Actually, that bright silver tape is pretty typical for use in aviation. We used it all the time to cover static ports when checking the pitot-static system (what tells the plane it's altitude and air speed). One port was hooked into the test system, the other sealed with tape. It was a big fucking deal when I was trained on it to make damn sure that tape was completely removed after the test.
What kind of aircraft did you work on? I remember this incident involving a big passenger jet, so the pilot's pre-flight inspections are done from the ground with a flashlight, so you can miss them pretty easily. I think in those cases they use something brightly colored as opposed to silver, but I can't remember exactly. I saw that thing a while ago. My dad got a pilot's license and I was right there with him learning a ton about aviation, and we became huge fans of those air crash investigation shows. NTSB investigators are the shit. That is some real life CSI they pull sometimes.
Relatively small, single-engine. A lot of our preflights were done in near darkness, so the shiny tape actually wasn't always a bad thing when you're checking a bird out with a flashlight.
Here's the funny thing - even if one port is sealed on the pitot-static, it shouldn't disable the entire system. Our small bird had 2 pitot tubes and 2 static ports. One of each could be inop and you would still get readings, they would just be less accurate. It wasn't something we willing let a plane fly with, but if one became blocked or failed mid-flight, it wasn't catastrophic, as long as the pilots had their shit together.
I have too much anxiety to be doing something like that. I'd be constantly worried that I missed something.
Institutional paranoia, and having someone else (or several of them) back checking your work are pretty standard. I wasn't working on commercial aviation, so things were a little different for us. Plus, I mainly worked on non-critical components, so my biggest risk was getting my ass chewed, not getting a crew killed.

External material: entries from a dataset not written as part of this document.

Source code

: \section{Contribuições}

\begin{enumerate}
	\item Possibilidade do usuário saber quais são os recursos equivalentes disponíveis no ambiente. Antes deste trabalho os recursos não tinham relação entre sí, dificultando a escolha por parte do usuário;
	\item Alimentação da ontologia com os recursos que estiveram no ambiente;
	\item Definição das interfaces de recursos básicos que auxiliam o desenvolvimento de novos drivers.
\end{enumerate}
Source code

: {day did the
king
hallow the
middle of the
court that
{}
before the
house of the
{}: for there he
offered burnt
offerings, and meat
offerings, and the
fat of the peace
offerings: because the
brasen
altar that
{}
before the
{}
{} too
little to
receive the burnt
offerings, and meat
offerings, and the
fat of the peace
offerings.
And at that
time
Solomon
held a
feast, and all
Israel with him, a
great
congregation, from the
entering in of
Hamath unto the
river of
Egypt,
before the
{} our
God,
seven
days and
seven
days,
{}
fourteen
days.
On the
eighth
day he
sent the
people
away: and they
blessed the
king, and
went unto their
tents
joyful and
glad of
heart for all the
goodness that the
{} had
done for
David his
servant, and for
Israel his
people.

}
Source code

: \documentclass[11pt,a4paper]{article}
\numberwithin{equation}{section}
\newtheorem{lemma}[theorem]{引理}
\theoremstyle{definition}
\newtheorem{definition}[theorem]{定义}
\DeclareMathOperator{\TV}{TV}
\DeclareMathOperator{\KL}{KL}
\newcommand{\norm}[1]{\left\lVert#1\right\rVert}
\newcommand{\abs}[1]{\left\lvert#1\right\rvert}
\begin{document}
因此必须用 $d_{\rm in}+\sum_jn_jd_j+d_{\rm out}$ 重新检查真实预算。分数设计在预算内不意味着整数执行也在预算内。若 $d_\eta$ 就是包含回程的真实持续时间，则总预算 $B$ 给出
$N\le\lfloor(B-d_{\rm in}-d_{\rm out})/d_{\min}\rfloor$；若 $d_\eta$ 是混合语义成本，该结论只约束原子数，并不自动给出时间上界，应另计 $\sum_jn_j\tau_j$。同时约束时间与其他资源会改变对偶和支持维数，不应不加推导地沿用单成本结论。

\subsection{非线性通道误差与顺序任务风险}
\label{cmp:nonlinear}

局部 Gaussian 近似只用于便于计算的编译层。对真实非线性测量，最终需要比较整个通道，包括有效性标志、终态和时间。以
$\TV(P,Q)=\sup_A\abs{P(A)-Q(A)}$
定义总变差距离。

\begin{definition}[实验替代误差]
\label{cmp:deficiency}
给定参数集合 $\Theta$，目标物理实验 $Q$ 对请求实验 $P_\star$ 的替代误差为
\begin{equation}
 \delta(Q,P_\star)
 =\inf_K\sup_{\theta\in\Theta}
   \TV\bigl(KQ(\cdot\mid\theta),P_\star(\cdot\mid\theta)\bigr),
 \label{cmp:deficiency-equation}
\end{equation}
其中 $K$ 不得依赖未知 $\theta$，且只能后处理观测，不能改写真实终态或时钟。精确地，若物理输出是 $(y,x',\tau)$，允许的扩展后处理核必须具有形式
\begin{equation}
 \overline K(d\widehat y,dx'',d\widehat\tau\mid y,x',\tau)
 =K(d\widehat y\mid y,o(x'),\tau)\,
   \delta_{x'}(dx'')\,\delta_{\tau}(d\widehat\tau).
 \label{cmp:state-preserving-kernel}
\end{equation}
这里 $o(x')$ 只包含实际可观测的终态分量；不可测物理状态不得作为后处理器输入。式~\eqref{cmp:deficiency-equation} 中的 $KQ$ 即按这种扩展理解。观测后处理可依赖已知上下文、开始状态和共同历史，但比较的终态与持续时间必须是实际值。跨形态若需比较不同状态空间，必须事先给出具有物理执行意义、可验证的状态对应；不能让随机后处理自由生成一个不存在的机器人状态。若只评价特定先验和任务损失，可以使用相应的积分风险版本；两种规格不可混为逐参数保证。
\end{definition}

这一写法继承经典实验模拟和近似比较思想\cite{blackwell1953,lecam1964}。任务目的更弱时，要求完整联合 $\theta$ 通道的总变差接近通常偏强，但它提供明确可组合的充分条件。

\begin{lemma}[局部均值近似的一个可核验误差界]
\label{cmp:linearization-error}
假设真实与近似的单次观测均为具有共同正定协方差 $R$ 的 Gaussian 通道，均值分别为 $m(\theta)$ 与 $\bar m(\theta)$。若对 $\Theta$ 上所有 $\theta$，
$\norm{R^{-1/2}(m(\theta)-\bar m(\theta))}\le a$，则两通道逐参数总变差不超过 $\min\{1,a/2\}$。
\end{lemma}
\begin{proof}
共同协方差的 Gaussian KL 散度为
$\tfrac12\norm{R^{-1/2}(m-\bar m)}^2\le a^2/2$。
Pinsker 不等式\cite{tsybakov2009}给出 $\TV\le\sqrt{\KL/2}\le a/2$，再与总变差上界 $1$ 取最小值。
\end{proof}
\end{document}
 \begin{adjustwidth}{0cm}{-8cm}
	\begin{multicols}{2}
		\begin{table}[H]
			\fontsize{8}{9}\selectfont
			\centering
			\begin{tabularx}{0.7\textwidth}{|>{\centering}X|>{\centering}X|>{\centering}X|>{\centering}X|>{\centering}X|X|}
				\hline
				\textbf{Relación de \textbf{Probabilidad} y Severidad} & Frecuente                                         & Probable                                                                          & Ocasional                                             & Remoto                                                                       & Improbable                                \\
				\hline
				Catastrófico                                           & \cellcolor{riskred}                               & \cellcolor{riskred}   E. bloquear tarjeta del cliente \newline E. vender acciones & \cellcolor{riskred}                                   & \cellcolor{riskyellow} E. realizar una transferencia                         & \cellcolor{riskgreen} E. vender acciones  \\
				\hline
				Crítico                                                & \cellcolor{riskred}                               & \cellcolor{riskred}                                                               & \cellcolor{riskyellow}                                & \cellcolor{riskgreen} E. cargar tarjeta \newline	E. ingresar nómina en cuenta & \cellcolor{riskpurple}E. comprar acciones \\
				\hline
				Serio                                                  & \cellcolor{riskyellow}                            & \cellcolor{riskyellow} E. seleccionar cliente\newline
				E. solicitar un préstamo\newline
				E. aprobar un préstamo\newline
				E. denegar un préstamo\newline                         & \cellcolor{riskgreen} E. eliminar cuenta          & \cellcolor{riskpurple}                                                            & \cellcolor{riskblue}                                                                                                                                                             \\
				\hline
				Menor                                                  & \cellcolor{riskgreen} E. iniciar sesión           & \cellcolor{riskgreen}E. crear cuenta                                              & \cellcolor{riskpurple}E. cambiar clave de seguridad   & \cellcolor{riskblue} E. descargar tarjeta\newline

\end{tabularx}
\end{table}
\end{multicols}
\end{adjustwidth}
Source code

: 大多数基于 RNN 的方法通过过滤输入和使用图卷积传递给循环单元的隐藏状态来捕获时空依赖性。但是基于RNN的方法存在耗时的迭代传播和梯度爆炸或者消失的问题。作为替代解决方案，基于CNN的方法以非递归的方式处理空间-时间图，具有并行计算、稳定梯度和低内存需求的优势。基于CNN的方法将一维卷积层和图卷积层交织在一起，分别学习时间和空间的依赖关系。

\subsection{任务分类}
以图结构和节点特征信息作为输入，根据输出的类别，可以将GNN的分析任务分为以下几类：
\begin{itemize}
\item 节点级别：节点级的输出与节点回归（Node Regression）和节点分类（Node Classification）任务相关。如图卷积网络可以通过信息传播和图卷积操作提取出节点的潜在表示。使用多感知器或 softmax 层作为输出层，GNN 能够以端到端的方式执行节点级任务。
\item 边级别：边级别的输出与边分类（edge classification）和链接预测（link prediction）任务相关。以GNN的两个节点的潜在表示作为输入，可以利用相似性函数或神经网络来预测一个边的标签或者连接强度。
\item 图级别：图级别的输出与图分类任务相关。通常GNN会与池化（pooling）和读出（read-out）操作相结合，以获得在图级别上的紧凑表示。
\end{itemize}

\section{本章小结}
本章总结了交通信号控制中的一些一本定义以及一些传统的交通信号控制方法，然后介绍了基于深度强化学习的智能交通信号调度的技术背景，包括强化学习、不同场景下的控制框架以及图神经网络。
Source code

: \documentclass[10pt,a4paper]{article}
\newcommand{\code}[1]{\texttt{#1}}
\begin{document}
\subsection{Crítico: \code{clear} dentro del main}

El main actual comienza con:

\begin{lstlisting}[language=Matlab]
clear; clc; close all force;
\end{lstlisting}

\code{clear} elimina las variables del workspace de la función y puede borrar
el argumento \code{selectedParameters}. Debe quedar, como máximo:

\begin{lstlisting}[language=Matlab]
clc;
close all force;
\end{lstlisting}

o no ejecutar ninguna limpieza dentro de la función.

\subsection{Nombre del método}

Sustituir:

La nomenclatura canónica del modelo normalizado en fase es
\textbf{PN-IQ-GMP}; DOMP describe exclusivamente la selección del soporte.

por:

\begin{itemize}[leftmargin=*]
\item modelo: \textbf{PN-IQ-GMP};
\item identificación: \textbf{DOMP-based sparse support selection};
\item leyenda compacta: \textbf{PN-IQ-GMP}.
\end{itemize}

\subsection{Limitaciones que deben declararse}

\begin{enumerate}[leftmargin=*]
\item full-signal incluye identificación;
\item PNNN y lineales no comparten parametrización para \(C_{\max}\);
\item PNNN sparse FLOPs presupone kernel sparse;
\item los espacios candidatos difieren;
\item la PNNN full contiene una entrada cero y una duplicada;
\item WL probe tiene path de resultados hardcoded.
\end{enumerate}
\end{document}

The one you're referring to, Aeroperu 603, was one of those examples of why you need to Bobo-level-idiot proof everything. The air carrier I'm with has used colored, textured, pain/dirt resistant masking tape for decades, and it's a shame that they were using something that blended right in - honestly I can definitely see why the captain had not noticed it.
Earlier that year, there was also Birgenair 301, which suffered a similar fate due to both pitot tubes being clogged. In that case, it was due to the fact that the plane was sitting unused for 21 days and some dipshit didn't put covers on the pitots. Some wasps built a nest in them, and the 757 went into the drink shortly after takeoff
Yup, that's the one. Thanks for the info. Now it's all coming back to me. That thing was like a nightmare. They were getting contradictory warnings in the cockpit and they couldn't figure out where they were, or how high or fast they were. Horrifying.
What really happened aboard air france 447...fez?
Yep. We were practically religious about the port covers. Some of them had to wait for the appropriate part to cool (air intake for the engine, pitot tubes, AOA probes) before the covers went on. The rest went on as soon as the bird was shut down and we knew it wasn't flying for at least a day.
just one of the reasons i dont fuck with planes, i have enough trouble remembering to put all the bolts back into a car.